Although we started co-sleeping with an Arm’s Reach co-sleeper, at this point our baby is just in our bed for most of the night. Before we had our baby, we were completely wedded to the ‘Attachment Parenting’ philosophy, interpreting this philosophy very strictly to mean: co-sleeping, feeding on demand, no baby-training, and no schedules. However, at this point in time, ’sleeping-through-the-night’ is starting to look very appealing to my bloodshot eyes, and I’m wondering if this is something that can be achieved through child-centered, no-cry-it-out methods of baby training. I’m still a bit horrified by the concept of ‘Ferberizing’ (training your baby to sleep soundly through the old fashion ‘cry-it-out’ method), although I can certainly understand the appeal of trying to teach your baby to self-soothe and fall asleep on his own.

I’ve seen the ‘Dr Sears Sleep-Training’ video from the Babycenter website, and I am considering trying an approach like this.
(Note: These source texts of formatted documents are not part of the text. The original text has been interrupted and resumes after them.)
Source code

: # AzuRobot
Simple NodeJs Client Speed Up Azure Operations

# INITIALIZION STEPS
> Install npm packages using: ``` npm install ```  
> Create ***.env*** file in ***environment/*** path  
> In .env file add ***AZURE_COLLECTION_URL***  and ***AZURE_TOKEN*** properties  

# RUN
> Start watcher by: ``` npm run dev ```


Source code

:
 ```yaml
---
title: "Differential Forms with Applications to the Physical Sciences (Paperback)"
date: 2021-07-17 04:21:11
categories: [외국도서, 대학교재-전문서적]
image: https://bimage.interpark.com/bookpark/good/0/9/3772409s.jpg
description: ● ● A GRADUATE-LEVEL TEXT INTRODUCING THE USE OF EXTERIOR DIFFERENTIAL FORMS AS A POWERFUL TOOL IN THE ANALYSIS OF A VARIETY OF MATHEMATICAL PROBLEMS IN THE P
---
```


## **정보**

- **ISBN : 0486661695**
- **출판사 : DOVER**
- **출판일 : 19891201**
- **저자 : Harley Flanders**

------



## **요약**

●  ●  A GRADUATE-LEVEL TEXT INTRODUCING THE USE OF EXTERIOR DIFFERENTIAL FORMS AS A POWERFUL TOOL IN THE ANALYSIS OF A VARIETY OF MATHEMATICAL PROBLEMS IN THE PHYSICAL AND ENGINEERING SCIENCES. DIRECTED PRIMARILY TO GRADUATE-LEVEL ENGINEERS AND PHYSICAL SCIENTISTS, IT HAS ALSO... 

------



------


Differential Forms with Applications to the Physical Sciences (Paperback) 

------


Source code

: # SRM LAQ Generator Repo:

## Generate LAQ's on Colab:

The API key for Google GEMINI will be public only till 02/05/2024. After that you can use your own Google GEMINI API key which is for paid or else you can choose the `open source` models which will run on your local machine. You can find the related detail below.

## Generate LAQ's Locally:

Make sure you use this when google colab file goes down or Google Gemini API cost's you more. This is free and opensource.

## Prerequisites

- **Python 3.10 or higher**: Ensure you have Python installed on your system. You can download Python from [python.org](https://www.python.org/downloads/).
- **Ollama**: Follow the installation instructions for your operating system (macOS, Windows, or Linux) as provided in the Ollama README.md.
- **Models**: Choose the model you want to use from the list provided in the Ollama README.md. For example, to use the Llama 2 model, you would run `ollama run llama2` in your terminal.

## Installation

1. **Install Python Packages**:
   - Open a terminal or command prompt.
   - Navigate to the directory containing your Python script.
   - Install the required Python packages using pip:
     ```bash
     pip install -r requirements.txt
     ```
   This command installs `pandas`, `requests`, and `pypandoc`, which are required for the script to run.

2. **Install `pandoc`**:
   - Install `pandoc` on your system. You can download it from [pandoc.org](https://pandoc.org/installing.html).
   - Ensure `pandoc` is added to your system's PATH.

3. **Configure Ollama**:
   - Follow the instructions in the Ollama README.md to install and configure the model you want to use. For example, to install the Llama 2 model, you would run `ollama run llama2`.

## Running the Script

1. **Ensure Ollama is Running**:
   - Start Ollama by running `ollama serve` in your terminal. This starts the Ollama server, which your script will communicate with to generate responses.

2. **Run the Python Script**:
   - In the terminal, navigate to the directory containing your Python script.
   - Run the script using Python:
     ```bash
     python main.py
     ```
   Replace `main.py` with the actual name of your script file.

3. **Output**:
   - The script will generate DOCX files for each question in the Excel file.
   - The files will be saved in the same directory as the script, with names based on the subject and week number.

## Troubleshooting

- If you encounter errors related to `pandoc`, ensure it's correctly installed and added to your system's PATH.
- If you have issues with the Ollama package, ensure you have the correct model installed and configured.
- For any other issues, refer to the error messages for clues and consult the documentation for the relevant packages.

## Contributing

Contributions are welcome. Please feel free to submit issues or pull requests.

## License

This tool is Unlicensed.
Has anyone tried something like this? Does it work?
I’m guessing that many parents out there who are interested in eco-friendly living are probably also leaning towards the attachment parenting side of things in terms of child-rearing philosophies, so I’m hoping to hear from readers who have had similar experiences and can share their own opinions.
What are you doing about the sleep issue?
What are your philosophies?
Is it possible for a co-sleeping baby to ’sleep through the night’ without waking up several times?
If we don’t get our baby into a crib before the end of the first year, will we ever get him out of our bed before he reaches kindergarten?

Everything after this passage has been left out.